- _Task instructions_
From the listing below, return each line that includes "noindent".

- _Data listing_
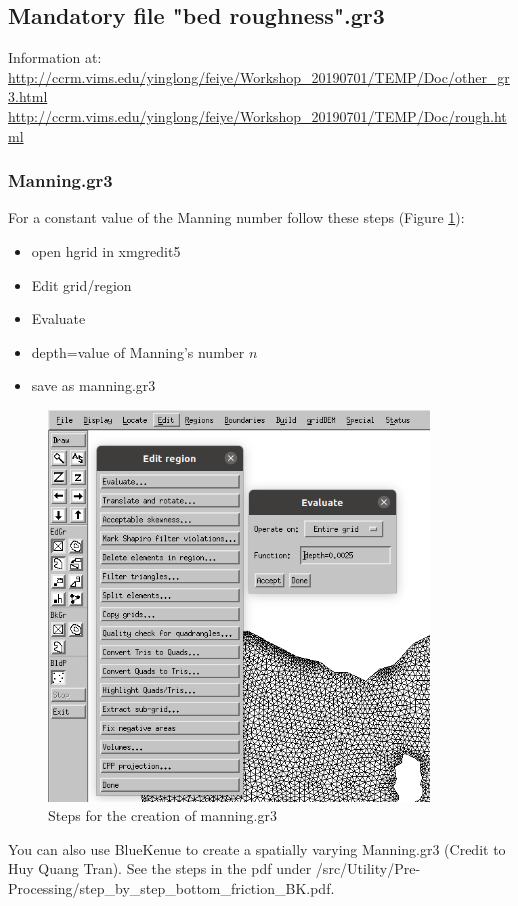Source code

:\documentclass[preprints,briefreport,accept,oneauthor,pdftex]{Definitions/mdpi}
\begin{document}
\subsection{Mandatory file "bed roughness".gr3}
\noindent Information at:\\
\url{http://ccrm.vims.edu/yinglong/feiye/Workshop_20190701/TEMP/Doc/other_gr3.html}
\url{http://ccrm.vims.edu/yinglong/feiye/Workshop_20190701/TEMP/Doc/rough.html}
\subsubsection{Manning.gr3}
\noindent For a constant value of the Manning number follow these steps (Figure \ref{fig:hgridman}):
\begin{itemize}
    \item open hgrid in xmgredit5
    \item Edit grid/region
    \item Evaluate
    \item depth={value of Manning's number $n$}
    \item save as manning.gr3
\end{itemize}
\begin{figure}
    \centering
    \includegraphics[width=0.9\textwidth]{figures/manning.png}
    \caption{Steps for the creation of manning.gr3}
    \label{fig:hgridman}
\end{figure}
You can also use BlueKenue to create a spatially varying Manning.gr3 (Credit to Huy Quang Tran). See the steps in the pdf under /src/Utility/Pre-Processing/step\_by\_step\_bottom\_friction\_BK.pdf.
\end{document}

==

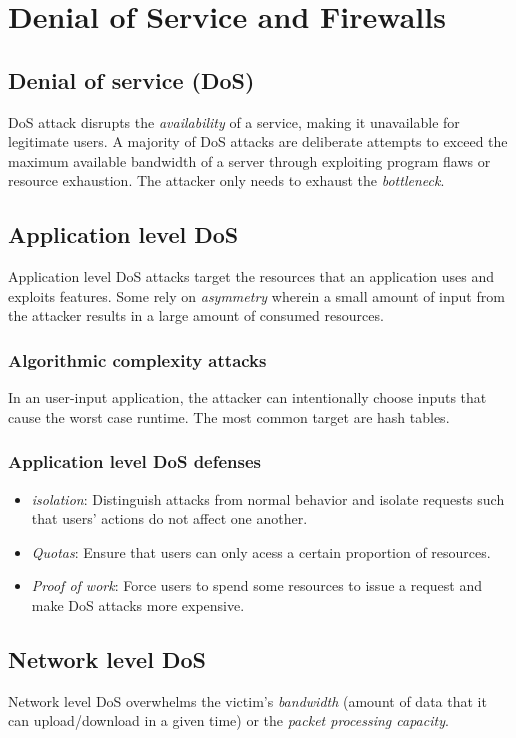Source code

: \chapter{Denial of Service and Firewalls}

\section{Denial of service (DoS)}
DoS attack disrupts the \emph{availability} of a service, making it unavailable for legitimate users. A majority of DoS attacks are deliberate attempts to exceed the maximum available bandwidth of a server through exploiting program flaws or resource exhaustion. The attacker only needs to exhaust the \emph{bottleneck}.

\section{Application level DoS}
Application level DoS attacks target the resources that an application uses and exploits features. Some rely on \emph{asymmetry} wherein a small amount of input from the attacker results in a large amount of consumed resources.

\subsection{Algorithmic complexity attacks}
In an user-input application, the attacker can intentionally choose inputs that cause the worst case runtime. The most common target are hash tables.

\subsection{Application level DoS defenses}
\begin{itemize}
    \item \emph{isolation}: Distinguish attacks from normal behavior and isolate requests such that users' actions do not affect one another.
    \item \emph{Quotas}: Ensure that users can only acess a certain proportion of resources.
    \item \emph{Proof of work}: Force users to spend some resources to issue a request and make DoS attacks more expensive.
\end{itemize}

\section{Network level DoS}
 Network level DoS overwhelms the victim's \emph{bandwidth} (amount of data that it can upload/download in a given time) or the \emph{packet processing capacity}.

- _Output_
\noindent Information at:\\
\noindent For a constant value of the Manning number follow these steps (Figure \ref{fig:hgridman}):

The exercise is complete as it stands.